If analgesics do not ease the pain, the doctor may use other medications, depending on the diagnosis and atarax and aldactone, because aldacone 25 mg.
Section 8 SEVERE CASES Obtain medical advice as soon as possible using your radio. Assist the casualty, but avoid jarring her as rough handling may cause cardiac arrest or ventricular fibrillation. No food or drink should be given. Observe for any vomiting and be prepared to clear airway. Ignore any pleas of "Leave me alone, I'm OK" - keep a continuous watch over the casualty. Lay casualty down in bunk, wedge in place, elevate feet, keep immobile; no exercise. Apply external mild heat to head, neck, chest and groin, keep the body temperature from dropping, but avoid too rapid a temperature rise. CRITICAL CASES Always assume the patient is revivable; live hypothermic casualties may often look dead so don't give up - pulse very difficult to feel, breathing may have stopped. Handle with extreme care Tilt the head back to open the airway; look, listen and feel for breathing and pulse for one to two full minutes If there is any breathing or pulse, no matter how faint or slow, do not give CPR, but keep a close watch on vital sign changes Stabilise temperature with available heat sources, such as naked chest to back warming by other crew member leave legs alone ; If there is no breathing or pulse for one or two minutes, begin CPR immediately. Do not give up until the casualty is thoroughly warm - alive or dead. Medical assistance is imperative - hospitalisation is necessary.
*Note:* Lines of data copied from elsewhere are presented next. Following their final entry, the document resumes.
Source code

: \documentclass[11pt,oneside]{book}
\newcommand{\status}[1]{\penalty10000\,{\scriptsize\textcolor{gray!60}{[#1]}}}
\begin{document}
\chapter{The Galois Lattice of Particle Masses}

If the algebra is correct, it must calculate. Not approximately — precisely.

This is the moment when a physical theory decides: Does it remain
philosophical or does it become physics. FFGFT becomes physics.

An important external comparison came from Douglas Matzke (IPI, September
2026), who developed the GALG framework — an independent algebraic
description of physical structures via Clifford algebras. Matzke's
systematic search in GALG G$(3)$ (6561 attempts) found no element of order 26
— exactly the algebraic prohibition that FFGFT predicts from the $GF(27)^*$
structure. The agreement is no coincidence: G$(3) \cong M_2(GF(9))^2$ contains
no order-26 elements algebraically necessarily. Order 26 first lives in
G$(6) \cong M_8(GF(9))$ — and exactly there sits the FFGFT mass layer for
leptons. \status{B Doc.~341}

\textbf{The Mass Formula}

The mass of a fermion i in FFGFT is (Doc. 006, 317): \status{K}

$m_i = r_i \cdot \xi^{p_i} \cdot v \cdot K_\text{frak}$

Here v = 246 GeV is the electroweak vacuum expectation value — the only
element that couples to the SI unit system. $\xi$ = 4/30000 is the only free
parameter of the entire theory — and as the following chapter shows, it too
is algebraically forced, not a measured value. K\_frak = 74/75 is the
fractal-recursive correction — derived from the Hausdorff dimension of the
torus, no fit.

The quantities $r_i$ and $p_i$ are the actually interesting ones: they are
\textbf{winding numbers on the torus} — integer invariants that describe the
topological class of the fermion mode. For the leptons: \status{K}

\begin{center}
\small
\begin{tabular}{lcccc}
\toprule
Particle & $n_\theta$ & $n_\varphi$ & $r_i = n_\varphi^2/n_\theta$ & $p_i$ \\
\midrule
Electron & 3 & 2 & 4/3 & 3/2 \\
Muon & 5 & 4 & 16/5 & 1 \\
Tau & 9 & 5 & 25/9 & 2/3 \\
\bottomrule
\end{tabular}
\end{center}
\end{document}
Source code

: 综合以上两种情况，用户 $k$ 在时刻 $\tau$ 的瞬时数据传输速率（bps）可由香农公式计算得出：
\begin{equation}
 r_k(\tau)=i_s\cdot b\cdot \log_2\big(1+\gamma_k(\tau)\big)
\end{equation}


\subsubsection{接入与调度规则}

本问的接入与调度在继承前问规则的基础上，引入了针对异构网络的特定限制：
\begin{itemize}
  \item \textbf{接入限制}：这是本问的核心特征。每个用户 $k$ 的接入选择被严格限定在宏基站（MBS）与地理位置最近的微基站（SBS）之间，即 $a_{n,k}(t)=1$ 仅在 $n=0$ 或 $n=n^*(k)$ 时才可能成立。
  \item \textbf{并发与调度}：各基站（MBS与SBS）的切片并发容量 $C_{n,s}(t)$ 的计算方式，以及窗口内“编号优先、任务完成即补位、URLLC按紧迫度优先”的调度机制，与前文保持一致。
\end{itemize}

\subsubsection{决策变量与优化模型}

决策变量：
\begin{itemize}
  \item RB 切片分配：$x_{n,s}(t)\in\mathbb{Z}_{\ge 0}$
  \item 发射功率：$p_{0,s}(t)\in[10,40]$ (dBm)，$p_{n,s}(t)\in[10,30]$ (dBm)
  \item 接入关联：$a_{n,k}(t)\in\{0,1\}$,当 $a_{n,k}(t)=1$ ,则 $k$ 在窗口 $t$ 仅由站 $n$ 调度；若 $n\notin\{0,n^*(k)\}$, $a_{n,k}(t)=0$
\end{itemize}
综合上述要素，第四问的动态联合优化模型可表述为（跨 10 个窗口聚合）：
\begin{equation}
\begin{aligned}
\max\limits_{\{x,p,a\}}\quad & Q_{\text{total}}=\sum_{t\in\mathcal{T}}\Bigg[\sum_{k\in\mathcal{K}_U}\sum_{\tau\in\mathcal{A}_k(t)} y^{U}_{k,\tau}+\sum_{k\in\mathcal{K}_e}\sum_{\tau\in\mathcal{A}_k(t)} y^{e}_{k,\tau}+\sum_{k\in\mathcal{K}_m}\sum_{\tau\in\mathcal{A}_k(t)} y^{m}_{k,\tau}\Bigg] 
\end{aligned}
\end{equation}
Effective February 23, 2005, the Board has amended its rules for pharmacy internship requirements. The Board has increased the number of hours that a pharmacy intern may earn in a college-based clinical program from 1, 000 to 1, 250. As a result, only 250 hours rather than 500 hours ; must now be obtained apart from the college experience. In addition, the Board has lifted its restriction on "concurrent hours." As a result, pharmacy interns may now earn up to 10 hours of internship experience per week while attending college classes. The 250 hours must be acquired under the supervision of one or more preceptors in a traditional licensed general community ; or hospital pharmacy at a rate of no more than 48 hours per week. Preceptors must be licensed as a pharmacist in good standing in the state where the internship is served. Interns are reminded that internship credit for an Iowa college-based clinical program will not be granted unless they obtain an Iowa pharmacist-intern registration before beginning the program. The registration application form is available by calling the Board office at 515 281-5944 and by visiting the Board's Web site at state.ia ibpe pdf appintern and atorvastatin.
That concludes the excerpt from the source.